§ RECORDS FOR THIS EXERCISE
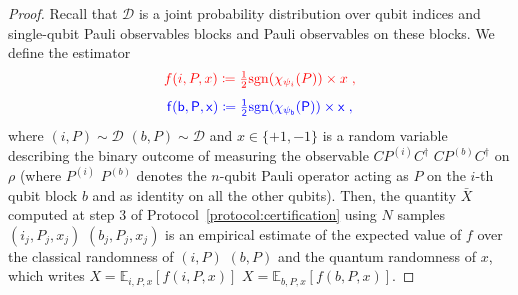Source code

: \documentclass[a4paper,twocolumn,11pt,unpublished]{../../revision/quantumarticle}
\newcommand{\sgn}{\mathrm{sgn}}
\newcommand{\jdist}{\mathcal D} %
\providecommand{\DIFadd}[1]{{\protect\color{blue} \sf #1}} %
\providecommand{\DIFdel}[1]{{\protect\color{red} \scriptsize #1}} %
\providecommand{\DIFaddbegin}{} %
\providecommand{\DIFaddend}{} %
\providecommand{\DIFdelbegin}{} %
\providecommand{\DIFdelend}{} %
\begin{document}
        \begin{proof}
        Recall that $\jdist$ is a joint probability distribution over \DIFdelbegin \DIFdel{qubit indices and single-qubit Pauli observables }\DIFdelend \DIFaddbegin \DIFadd{blocks and Pauli observables on these blocks}\DIFaddend . We define the estimator
        \DIFdelbegin \begin{displaymath}
        \DIFdel{\label{def_f}
            f(i,P,x)\coloneqq \tfrac 1 2 \sgn(\chi_{\psi_i}(P)) \times x\;,
        }\end{displaymath}%
\DIFdelend \DIFaddbegin \begin{equation}
        \DIFadd{\label{def_f}
            f(b,P,x)\coloneqq \tfrac 1 2 \sgn(\chi_{\psi_b}(P)) \times x\;,
        }\end{equation}\DIFaddend 
            where \DIFdelbegin \DIFdel{$(i,P)\sim\mathcal D$ }\DIFdelend \DIFaddbegin \DIFadd{$(b,P)\sim\mathcal D$ }\DIFaddend and $x\in\{+1, -1\}$ is a random variable describing the binary outcome of measuring the observable \DIFdelbegin \DIFdel{$C P^{(i)}C^\dagger$ }\DIFdelend \DIFaddbegin \DIFadd{$C P^{(b)}C^\dagger$ }\DIFaddend on $\rho$ (where \DIFdelbegin \DIFdel{$P^{(i)}$ }\DIFdelend \DIFaddbegin \DIFadd{$P^{(b)}$ }\DIFaddend denotes the $n$-qubit Pauli operator acting as $P$ on \DIFdelbegin \DIFdel{the $i$-th qubit }\DIFdelend \DIFaddbegin \DIFadd{block $b$ }\DIFaddend and as identity on all the other qubits). Then, the quantity $\bar X$ computed at step $3$ of Protocol~\ref{protocol:certification} using $N$ samples \DIFdelbegin \DIFdel{$(i_j,P_j,x_j)$ }\DIFdelend \DIFaddbegin \DIFadd{$(b_j,P_j,x_j)$ }\DIFaddend is an empirical estimate of the expected value of $f$ over the classical randomness of \DIFdelbegin \DIFdel{$(i,P)$ }\DIFdelend \DIFaddbegin \DIFadd{$(b,P)$ }\DIFaddend and the quantum randomness of $x$, which writes \DIFdelbegin \DIFdel{$X=\mathbb E_{i,P,x}[f(i,P,x)]$}\DIFdelend \DIFaddbegin \DIFadd{$X=\mathbb E_{b,P,x}[f(b,P,x)]$}\DIFaddend .


\end{proof}
\end{document}
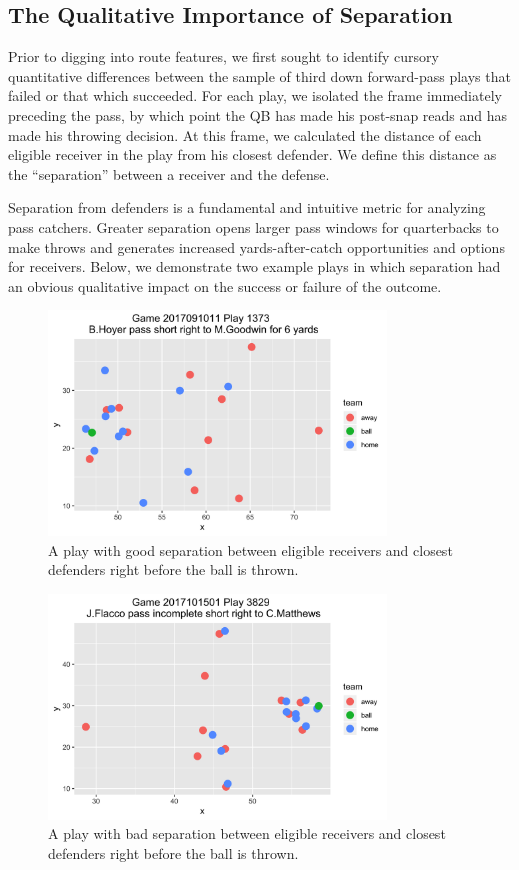 \documentclass[12pt,letterpaper]{article}
\begin{document}
\subsection*{The Qualitative Importance of Separation}

Prior to digging into route features, we first sought to identify cursory quantitative differences between the sample of third down forward-pass plays that failed or that which succeeded. For each play, we isolated the frame immediately preceding the pass, by which point the QB has made his post-snap reads and has made his throwing decision. At this frame, we calculated the distance of each eligible receiver in the play from his closest defender. We define this distance as the ``separation'' between a receiver and the defense. 

Separation from defenders is a fundamental and intuitive metric for analyzing pass catchers. Greater separation opens larger pass windows for quarterbacks to make throws and generates increased yards-after-catch opportunities and options for receivers. Below, we demonstrate two example plays in which separation had an obvious qualitative impact on the success or failure of the outcome. 

\begin{figure}[h!]
\centering
\includegraphics[width=0.8\textwidth]{good_separation.png}
\caption{A play with good separation between eligible receivers and closest defenders right before the ball is thrown.}
\end{figure}

\begin{figure}[h!]
\centering
\includegraphics[width=0.8\textwidth]{bad_separation.png}
\caption{A play with bad separation between eligible receivers and closest defenders right before the ball is thrown.}
\end{figure}
\end{document}
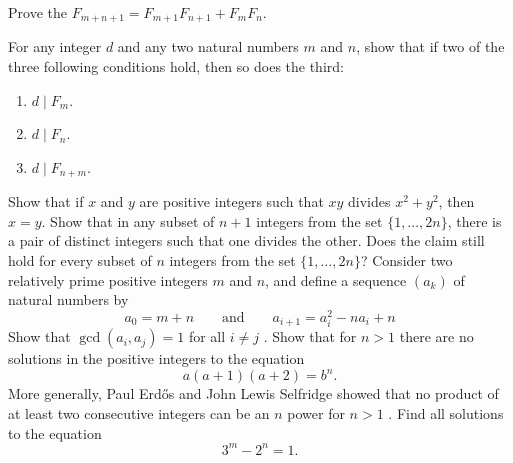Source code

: \begin{challenge}
  \exercise
  \label{exercise:addition-formula-fibonacci}
  \begin{subexenum}
  \item Prove the  $F_{m+n+1} = F_{m+1}F_{n+1} + F_{m}F_{n}$.
  \item For any integer $d$ and any two natural numbers $m$ and $n$, show that if two of the three following conditions hold, then so does the third:
    \begin{enumerate}
    \item $d\mid F_m$.
    \item $d\mid F_n$.
    \item $d\mid F_{n+m}$.
    \end{enumerate}
  \end{subexenum}
  \exercise
  \label{exercise:div-product-sum-of-squares}
  Show that if $x$ and $y$ are positive integers such that $xy$ divides $x^2+y^2$, then $x=y$.
  \exercise Show that in any subset of $n+1$ integers from the set $\{1,\ldots,2n\}$, there is a pair of distinct integers such that one divides the other. Does the claim still hold for every subset of $n$ integers from the set $\{1,\ldots,2n\}$?
  \exercise Consider two relatively prime positive integers $m$ and $n$, and define a sequence $(a_k)$ of natural numbers by
  \begin{equation*}
    a_0=m+n \qquad\text{and}\qquad a_{i+1}=a_i^2-na_i+n
  \end{equation*}
  Show that $\gcd(a_i,a_j)=1$ for all $i\neq j$ \cite{mohanty1978}.
  \exercise Show that for $n>1$ there are no solutions in the positive integers to the equation
  \begin{equation*}
    a(a+1)(a+2)=b^n.
  \end{equation*}
  More generally, Paul Erd\H{o}s and John Lewis Selfridge showed that no product of at least two consecutive integers can be an $n$\supth{} power for $n>1$ \cite{erdosselfridge1975}.
  \exercise Find all solutions to the equation
  \begin{equation*}
    3^m-2^n=1.
  \end{equation*}
\end{challenge}


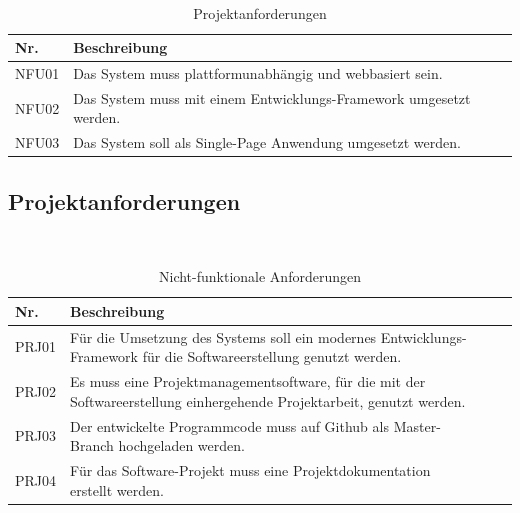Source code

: \documentclass[a4paper, 11pt]{scrreprt}
\begin{document}
\begin{table}[h]

\caption{Projektanforderungen}

\ \\

\par

\label{tab:Tabelle1}

\centering

\begin{tabular}{|p{2.5cm} p{12cm}| ll}

\hline
Nr.	& Beschreibung\\

\hline
NFU01 &	Das System muss plattformunabhängig und webbasiert sein. \\

\hline
NFU02 &	Das System muss mit einem Entwicklungs-Framework umgesetzt werden.\\

\hline
NFU03 &	Das System soll als Single-Page Anwendung umgesetzt werden.\\

\hline

\end{tabular}

\end{table}

\subsection{Projektanforderungen}

\begin{table}[h]

\caption{Nicht-funktionale Anforderungen}

\ \\

\par

\label{tab:Tabelle1}

\centering

\begin{tabular}{|p{2.5cm} p{12cm}| ll}

\hline
Nr. &	Beschreibung\\

\hline
PRJ01 &	Für die Umsetzung des Systems soll ein modernes Entwicklungs-Framework für die Softwareerstellung genutzt werden.\\
PRJ02 &	Es muss eine Projektmanagementsoftware, für die mit der Softwareerstellung einhergehende Projektarbeit, genutzt werden.\\

\hline
PRJ03 &	Der entwickelte Programmcode muss auf Github als Master-Branch hochgeladen werden.\\

\hline
PRJ04 &	Für das Software-Projekt muss eine Projektdokumentation erstellt werden.\\

\hline
\end{tabular}

\end{table}
\end{document}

§ TO DO
From the records above, tally every line that contains the string "protect"; the reply consists of that number alone.

§ ANSWER AREA
2